- [Work instruction]: Repeat the listing word for word. Leave every picture out.

- [Available data]:
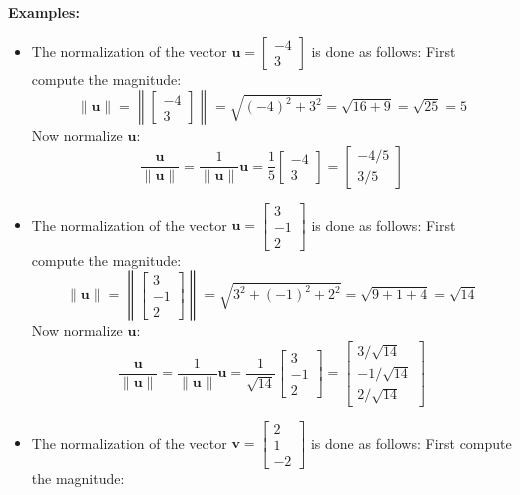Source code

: \documentclass{article}
\begin{document}
\textbf{Examples:}
\begin{itemize}
\item The normalization of the vector \(\mathbf{u} = \begin{bmatrix} -4 \\ 3 \end{bmatrix}\) is done as follows: First compute the magnitude:
\[\|\mathbf{u}\| = \left\|\begin{bmatrix} -4 \\ 3 \end{bmatrix}\right\| = \sqrt{(-4)^2 + 3^2} = \sqrt{16 + 9} = \sqrt{25} = 5\]  
Now normalize \(\mathbf{u}\):
\[\frac{\mathbf{u}}{\|\mathbf{u}\|} 
= \frac{1}{\|\mathbf{u}\|}\mathbf{u}   
= \frac{1}{5}\begin{bmatrix} -4 \\ 3 \end{bmatrix}
= \begin{bmatrix} -4/5 \\ 3/5 \end{bmatrix}\]
\item The normalization of the vector \(\mathbf{u} = \begin{bmatrix} 3 \\ -1 \\ 2 \end{bmatrix}\) is done as follows: First compute the magnitude:
\[\|\mathbf{u}\| = \left\|\begin{bmatrix} 3 \\ -1 \\ 2 \end{bmatrix}\right\| = \sqrt{3^2 + (-1)^2 + 2^2} = \sqrt{9 + 1 + 4} = \sqrt{14}\]  
Now normalize \(\mathbf{u}\):
\[\frac{\mathbf{u}}{\|\mathbf{u}\|} 
= \frac{1}{\|\mathbf{u}\|}\mathbf{u}   
= \frac{1}{\sqrt{14}}\begin{bmatrix} 3 \\ -1 \\ 2 \end{bmatrix}
= \begin{bmatrix} 3/\sqrt{14} \\ -1/\sqrt{14} \\ 2/\sqrt{14} \end{bmatrix}\]
\item The normalization of the vector \(\mathbf{v} = \begin{bmatrix} 2 \\ 1 \\ -2 \end{bmatrix}\) is done as follows: First compute the magnitude:

\end{itemize}
\end{document}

- [Solution below]:
Source code

: \documentclass{article}
\begin{document}
\textbf{Examples:}
\begin{itemize}
\item The normalization of the vector \(\mathbf{u} = \begin{bmatrix} -4 \\ 3 \end{bmatrix}\) is done as follows: First compute the magnitude:
\[\|\mathbf{u}\| = \left\|\begin{bmatrix} -4 \\ 3 \end{bmatrix}\right\| = \sqrt{(-4)^2 + 3^2} = \sqrt{16 + 9} = \sqrt{25} = 5\]  
Now normalize \(\mathbf{u}\):
\[\frac{\mathbf{u}}{\|\mathbf{u}\|} 
= \frac{1}{\|\mathbf{u}\|}\mathbf{u}   
= \frac{1}{5}\begin{bmatrix} -4 \\ 3 \end{bmatrix}
= \begin{bmatrix} -4/5 \\ 3/5 \end{bmatrix}\]
\item The normalization of the vector \(\mathbf{u} = \begin{bmatrix} 3 \\ -1 \\ 2 \end{bmatrix}\) is done as follows: First compute the magnitude:
\[\|\mathbf{u}\| = \left\|\begin{bmatrix} 3 \\ -1 \\ 2 \end{bmatrix}\right\| = \sqrt{3^2 + (-1)^2 + 2^2} = \sqrt{9 + 1 + 4} = \sqrt{14}\]  
Now normalize \(\mathbf{u}\):
\[\frac{\mathbf{u}}{\|\mathbf{u}\|} 
= \frac{1}{\|\mathbf{u}\|}\mathbf{u}   
= \frac{1}{\sqrt{14}}\begin{bmatrix} 3 \\ -1 \\ 2 \end{bmatrix}
= \begin{bmatrix} 3/\sqrt{14} \\ -1/\sqrt{14} \\ 2/\sqrt{14} \end{bmatrix}\]
\item The normalization of the vector \(\mathbf{v} = \begin{bmatrix} 2 \\ 1 \\ -2 \end{bmatrix}\) is done as follows: First compute the magnitude:

\end{itemize}
\end{document}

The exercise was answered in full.